## TASK REQUIREMENTS:
Only one stretch of the records below is wanted: the lines from the one holding "#### Factor1_GroupExtract_genf" through the one holding "the authentication requirements**". Return it exactly, both ends included.

## RECORDS FOR THIS EXERCISE:

__________________________________________________

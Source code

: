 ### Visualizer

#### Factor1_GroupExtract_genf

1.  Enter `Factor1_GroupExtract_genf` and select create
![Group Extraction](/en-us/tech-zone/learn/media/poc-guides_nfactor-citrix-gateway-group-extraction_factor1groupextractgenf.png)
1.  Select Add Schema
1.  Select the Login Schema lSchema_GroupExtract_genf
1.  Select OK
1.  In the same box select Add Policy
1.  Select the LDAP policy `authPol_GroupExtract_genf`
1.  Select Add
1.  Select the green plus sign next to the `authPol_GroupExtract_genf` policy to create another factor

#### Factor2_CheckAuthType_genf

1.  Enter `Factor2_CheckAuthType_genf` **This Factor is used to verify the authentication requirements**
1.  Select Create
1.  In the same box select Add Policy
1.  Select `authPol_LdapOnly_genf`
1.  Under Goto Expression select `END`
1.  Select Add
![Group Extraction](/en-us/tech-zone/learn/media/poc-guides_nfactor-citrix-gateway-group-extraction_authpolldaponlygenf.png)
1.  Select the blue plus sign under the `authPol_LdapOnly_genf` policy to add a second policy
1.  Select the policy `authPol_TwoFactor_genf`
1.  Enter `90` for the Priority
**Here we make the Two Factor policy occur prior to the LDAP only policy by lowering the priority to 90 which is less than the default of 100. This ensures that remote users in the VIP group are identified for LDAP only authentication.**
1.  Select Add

__________________________________________________

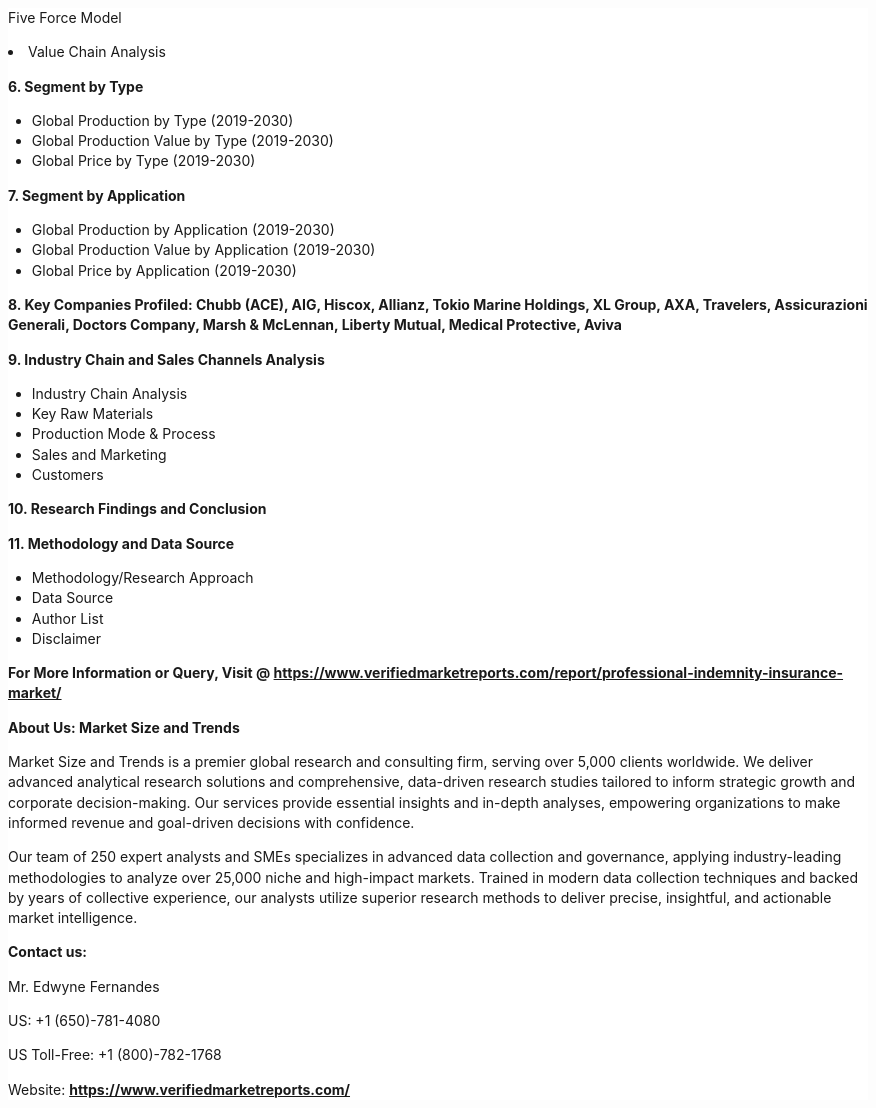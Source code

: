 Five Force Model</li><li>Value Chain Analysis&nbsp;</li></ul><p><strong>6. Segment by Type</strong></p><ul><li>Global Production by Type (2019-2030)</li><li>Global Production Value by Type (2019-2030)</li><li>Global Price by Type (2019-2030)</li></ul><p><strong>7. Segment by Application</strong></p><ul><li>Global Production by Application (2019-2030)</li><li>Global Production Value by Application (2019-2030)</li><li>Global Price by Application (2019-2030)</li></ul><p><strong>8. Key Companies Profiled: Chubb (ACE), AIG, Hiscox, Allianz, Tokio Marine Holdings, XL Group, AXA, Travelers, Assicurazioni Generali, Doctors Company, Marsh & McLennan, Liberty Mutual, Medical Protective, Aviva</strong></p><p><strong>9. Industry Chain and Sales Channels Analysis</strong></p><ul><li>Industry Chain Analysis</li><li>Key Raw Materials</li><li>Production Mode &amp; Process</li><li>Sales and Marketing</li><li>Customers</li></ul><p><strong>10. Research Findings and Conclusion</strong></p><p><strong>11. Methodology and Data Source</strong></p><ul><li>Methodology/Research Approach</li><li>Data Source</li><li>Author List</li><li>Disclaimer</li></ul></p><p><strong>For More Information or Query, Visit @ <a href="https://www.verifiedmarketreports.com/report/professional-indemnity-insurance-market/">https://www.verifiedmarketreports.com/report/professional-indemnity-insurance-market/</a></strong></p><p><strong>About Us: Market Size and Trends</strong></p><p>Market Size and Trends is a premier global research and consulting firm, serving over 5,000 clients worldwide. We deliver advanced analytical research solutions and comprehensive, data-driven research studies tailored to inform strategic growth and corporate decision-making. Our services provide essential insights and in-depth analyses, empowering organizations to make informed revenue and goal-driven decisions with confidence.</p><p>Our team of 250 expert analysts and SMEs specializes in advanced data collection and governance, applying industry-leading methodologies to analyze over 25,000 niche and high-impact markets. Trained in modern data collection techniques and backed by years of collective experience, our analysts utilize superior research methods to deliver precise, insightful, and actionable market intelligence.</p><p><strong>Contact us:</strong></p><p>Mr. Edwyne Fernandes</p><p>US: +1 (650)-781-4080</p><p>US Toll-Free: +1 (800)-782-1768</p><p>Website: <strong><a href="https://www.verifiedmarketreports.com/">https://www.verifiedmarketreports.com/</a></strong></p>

__________________________________________________

## ANSWER TO THE EXERCISE:
#### Factor1_GroupExtract_genf

1.  Enter `Factor1_GroupExtract_genf` and select create
![Group Extraction](/en-us/tech-zone/learn/media/poc-guides_nfactor-citrix-gateway-group-extraction_factor1groupextractgenf.png)
1.  Select Add Schema
1.  Select the Login Schema lSchema_GroupExtract_genf
1.  Select OK
1.  In the same box select Add Policy
1.  Select the LDAP policy `authPol_GroupExtract_genf`
1.  Select Add
1.  Select the green plus sign next to the `authPol_GroupExtract_genf` policy to create another factor

#### Factor2_CheckAuthType_genf

1.  Enter `Factor2_CheckAuthType_genf` **This Factor is used to verify the authentication requirements**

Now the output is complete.